The answer should hold every line of the listing, unchanged and free of images.

──────── EXERCISE MATERIAL

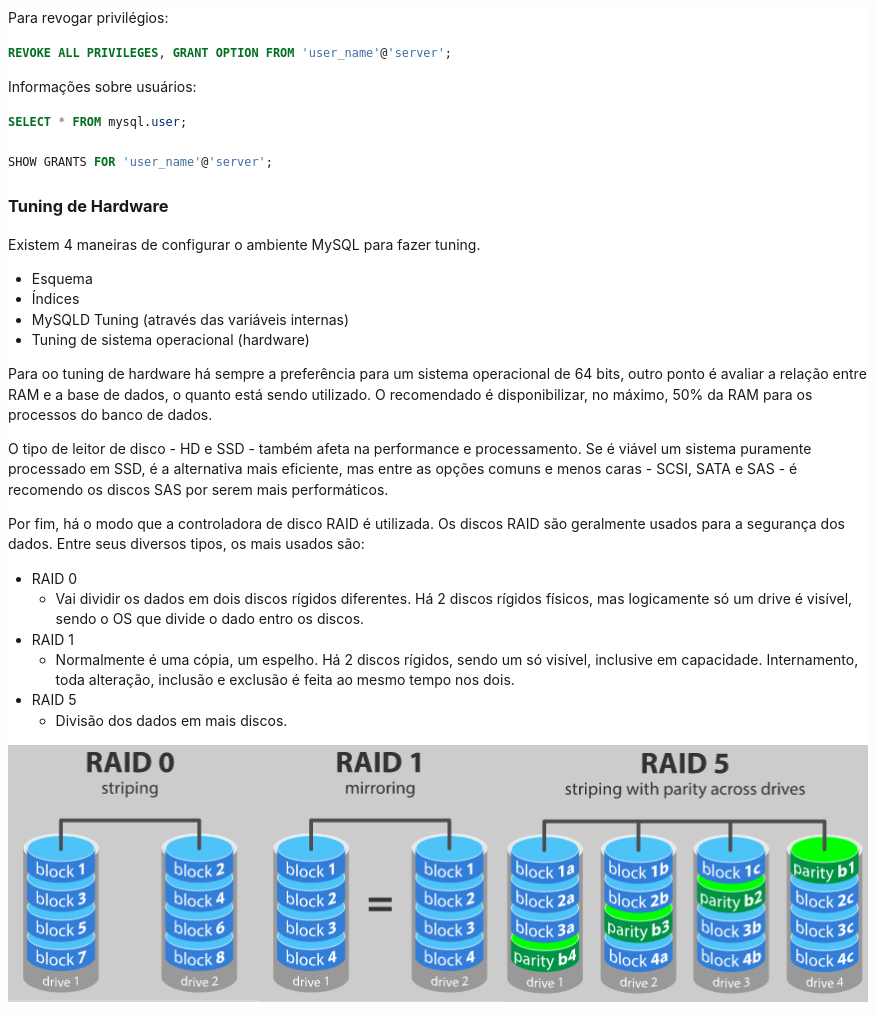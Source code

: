 Para revogar privilégios:

```sql
REVOKE ALL PRIVILEGES, GRANT OPTION FROM 'user_name'@'server';
```

Informações sobre usuários:

```sql
SELECT * FROM mysql.user;

SHOW GRANTS FOR 'user_name'@'server';
```

### Tuning de Hardware

Existem 4 maneiras de configurar o ambiente MySQL para fazer tuning.

- Esquema
- Índices
- MySQLD Tuning (através das variáveis internas)
- Tuning de sistema operacional (hardware)

Para oo tuning de hardware há sempre a preferência para um sistema operacional de 64 bits, outro ponto é avaliar a relação entre RAM e a base de dados, o quanto está sendo utilizado. O recomendado é disponibilizar, no máximo, 50% da RAM para os processos do banco de dados.

O tipo de leitor de disco - HD e SSD - também afeta na performance e processamento. Se é viável um sistema puramente processado em SSD, é a alternativa mais eficiente, mas entre as opções comuns e menos caras - SCSI, SATA e SAS - é recomendo os discos SAS por serem mais performáticos. 

Por fim, há o modo que a controladora de disco RAID é utilizada. Os discos RAID são geralmente usados para a segurança dos dados. Entre seus diversos tipos, os mais usados são: 

- RAID 0
  - Vai dividir os dados em dois discos rígidos diferentes. Há 2 discos rígidos físicos, mas logicamente só um drive é visível, sendo o OS que divide o dado entro os discos.
- RAID 1
  - Normalmente é uma cópia, um espelho. Há 2 discos rígidos, sendo um só visível, inclusive em capacidade. Internamento, toda alteração, inclusão e exclusão é feita ao mesmo tempo nos dois.
- RAID 5
  - Divisão dos dados em mais discos.

![Alt text](imgs/raid-0-1-5.png)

────────────────

EXPECTED ANSWER:
Source code

: Para revogar privilégios:

```sql
REVOKE ALL PRIVILEGES, GRANT OPTION FROM 'user_name'@'server';
```

Informações sobre usuários:

```sql
SELECT * FROM mysql.user;

SHOW GRANTS FOR 'user_name'@'server';
```

### Tuning de Hardware

Existem 4 maneiras de configurar o ambiente MySQL para fazer tuning.

- Esquema
- Índices
- MySQLD Tuning (através das variáveis internas)
- Tuning de sistema operacional (hardware)

Para oo tuning de hardware há sempre a preferência para um sistema operacional de 64 bits, outro ponto é avaliar a relação entre RAM e a base de dados, o quanto está sendo utilizado. O recomendado é disponibilizar, no máximo, 50% da RAM para os processos do banco de dados.

O tipo de leitor de disco - HD e SSD - também afeta na performance e processamento. Se é viável um sistema puramente processado em SSD, é a alternativa mais eficiente, mas entre as opções comuns e menos caras - SCSI, SATA e SAS - é recomendo os discos SAS por serem mais performáticos. 

Por fim, há o modo que a controladora de disco RAID é utilizada. Os discos RAID são geralmente usados para a segurança dos dados. Entre seus diversos tipos, os mais usados são: 

- RAID 0
  - Vai dividir os dados em dois discos rígidos diferentes. Há 2 discos rígidos físicos, mas logicamente só um drive é visível, sendo o OS que divide o dado entro os discos.
- RAID 1
  - Normalmente é uma cópia, um espelho. Há 2 discos rígidos, sendo um só visível, inclusive em capacidade. Internamento, toda alteração, inclusão e exclusão é feita ao mesmo tempo nos dois.
- RAID 5
  - Divisão dos dados em mais discos.

![Alt text](imgs/raid-0-1-5.png)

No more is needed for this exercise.